Hello, I am trying to iterate through certain # of loans based on branch. My goal is to select random 25% of loans from each branch every week. The number of loans, the branches that has that consumer loan can vary from week to week. For instance, this week I can have branch A, B, C with different count of loans and next week I can have B, D, E branches with different count of loans. Here is my sample data:
Desired Output:
Randomly select 25% from each branch:
Application# Branch
55 Detroit
4312 Contact Center
1111 Contact Center
Solved! Go to Solution.
Try the Sample tool in the Preparation category
Tool Mastery article: https://community.alteryx.com/t5/Tool-Mastery/Tool-Mastery-Sample/ta-p/36758
Chris
@ChrisTX I did try that earlier with first N% of rows where N = 25% but, I am picking loans that give value of 0.5 too, for instance, in my data set I don't want to pick Howell, Brighton branches as they are not more than 1, but 1 loan gets picked as it is considering 0.5 result as 1 somehow.
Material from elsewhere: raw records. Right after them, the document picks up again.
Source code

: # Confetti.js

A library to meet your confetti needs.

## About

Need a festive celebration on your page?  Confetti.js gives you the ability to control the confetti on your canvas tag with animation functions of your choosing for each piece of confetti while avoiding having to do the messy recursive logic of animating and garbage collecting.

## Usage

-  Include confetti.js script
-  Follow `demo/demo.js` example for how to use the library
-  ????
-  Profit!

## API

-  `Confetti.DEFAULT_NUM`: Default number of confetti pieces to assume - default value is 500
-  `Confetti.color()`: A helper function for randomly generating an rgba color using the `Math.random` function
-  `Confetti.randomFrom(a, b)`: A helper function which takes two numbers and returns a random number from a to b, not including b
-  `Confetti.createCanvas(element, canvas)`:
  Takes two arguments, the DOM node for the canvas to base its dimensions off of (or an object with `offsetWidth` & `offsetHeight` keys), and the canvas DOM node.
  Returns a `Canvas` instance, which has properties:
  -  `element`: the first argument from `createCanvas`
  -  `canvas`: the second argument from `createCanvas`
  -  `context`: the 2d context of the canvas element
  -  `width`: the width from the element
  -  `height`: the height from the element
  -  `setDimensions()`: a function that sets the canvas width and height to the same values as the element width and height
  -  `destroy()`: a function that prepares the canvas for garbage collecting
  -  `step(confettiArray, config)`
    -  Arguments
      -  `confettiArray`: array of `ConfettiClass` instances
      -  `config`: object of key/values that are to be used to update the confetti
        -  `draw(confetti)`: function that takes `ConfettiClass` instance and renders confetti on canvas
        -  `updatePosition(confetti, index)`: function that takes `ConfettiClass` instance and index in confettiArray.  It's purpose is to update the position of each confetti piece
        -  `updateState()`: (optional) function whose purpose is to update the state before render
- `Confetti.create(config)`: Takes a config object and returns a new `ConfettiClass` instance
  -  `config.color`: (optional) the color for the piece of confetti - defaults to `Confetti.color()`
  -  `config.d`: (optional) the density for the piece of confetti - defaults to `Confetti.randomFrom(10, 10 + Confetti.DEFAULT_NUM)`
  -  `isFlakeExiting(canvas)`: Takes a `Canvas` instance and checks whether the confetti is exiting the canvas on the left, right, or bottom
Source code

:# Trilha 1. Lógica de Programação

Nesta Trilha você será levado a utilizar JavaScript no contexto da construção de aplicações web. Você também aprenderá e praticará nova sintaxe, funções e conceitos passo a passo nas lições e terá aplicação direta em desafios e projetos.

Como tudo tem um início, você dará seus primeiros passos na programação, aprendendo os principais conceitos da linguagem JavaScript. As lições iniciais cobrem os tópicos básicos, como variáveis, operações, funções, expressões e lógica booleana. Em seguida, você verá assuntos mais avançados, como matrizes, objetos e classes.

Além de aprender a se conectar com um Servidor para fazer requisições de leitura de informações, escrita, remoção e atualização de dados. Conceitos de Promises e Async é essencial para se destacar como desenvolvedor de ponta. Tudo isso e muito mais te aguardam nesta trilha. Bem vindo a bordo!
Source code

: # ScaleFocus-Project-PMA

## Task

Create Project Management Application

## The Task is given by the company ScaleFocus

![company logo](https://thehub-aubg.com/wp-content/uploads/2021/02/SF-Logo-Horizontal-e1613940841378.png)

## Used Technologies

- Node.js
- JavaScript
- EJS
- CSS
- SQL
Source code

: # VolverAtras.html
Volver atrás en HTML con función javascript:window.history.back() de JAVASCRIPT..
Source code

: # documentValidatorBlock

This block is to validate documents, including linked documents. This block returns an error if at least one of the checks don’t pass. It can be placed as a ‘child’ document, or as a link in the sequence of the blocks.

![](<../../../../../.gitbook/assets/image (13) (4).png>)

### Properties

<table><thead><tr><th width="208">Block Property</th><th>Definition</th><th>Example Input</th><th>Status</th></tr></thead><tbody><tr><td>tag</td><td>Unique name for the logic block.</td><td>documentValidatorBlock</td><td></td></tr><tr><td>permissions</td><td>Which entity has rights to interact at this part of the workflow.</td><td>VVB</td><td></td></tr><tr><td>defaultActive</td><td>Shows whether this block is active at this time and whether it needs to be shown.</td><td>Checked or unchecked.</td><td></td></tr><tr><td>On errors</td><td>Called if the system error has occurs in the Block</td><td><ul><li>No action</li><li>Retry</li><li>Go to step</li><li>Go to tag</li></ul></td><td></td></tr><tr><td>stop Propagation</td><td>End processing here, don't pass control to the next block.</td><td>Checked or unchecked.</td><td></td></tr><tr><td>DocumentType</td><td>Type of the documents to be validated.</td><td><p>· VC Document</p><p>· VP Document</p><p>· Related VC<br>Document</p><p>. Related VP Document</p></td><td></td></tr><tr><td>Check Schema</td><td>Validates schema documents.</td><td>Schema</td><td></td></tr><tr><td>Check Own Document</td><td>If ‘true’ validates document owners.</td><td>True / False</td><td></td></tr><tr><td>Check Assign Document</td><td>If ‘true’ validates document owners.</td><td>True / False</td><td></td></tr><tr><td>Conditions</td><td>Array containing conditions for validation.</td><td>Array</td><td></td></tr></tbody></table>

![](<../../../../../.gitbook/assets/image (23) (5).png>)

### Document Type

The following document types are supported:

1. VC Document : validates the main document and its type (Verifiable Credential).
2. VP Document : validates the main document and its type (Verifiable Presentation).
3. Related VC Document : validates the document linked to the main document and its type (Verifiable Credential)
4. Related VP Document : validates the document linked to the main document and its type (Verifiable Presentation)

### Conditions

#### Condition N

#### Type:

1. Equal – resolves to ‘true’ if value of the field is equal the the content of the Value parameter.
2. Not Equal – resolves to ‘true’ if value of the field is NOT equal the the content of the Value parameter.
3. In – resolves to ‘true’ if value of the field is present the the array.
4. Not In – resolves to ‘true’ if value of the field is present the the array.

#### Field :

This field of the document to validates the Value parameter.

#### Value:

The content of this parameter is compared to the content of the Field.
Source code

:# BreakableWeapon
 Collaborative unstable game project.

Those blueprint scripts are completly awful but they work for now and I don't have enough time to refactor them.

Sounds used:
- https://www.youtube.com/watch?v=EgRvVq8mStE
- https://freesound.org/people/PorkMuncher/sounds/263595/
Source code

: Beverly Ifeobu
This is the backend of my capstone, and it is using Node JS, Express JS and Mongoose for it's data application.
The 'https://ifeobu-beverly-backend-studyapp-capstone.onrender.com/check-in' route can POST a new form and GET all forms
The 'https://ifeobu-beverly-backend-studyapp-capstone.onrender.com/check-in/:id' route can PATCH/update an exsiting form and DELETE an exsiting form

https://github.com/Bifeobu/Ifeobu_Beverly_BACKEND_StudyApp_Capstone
Any tips on how to eliminate these loans?
I also tried your 1 in 4 chance for every row, but it is picking up all branches with just 1 loan also, i dont want to go that route of selecting 1 loan out of reported 1 loan, thank you.
For any rows that you don't want selected by the 25% sample rule, just filter those out before the Sample tool.
You could use a Summarize tool to get the count by Branch, then Filter for Branch count = 1, then a Join tool back to the original data joining on Branch, and only continue processing the left output anchor from the Join tool.
Chris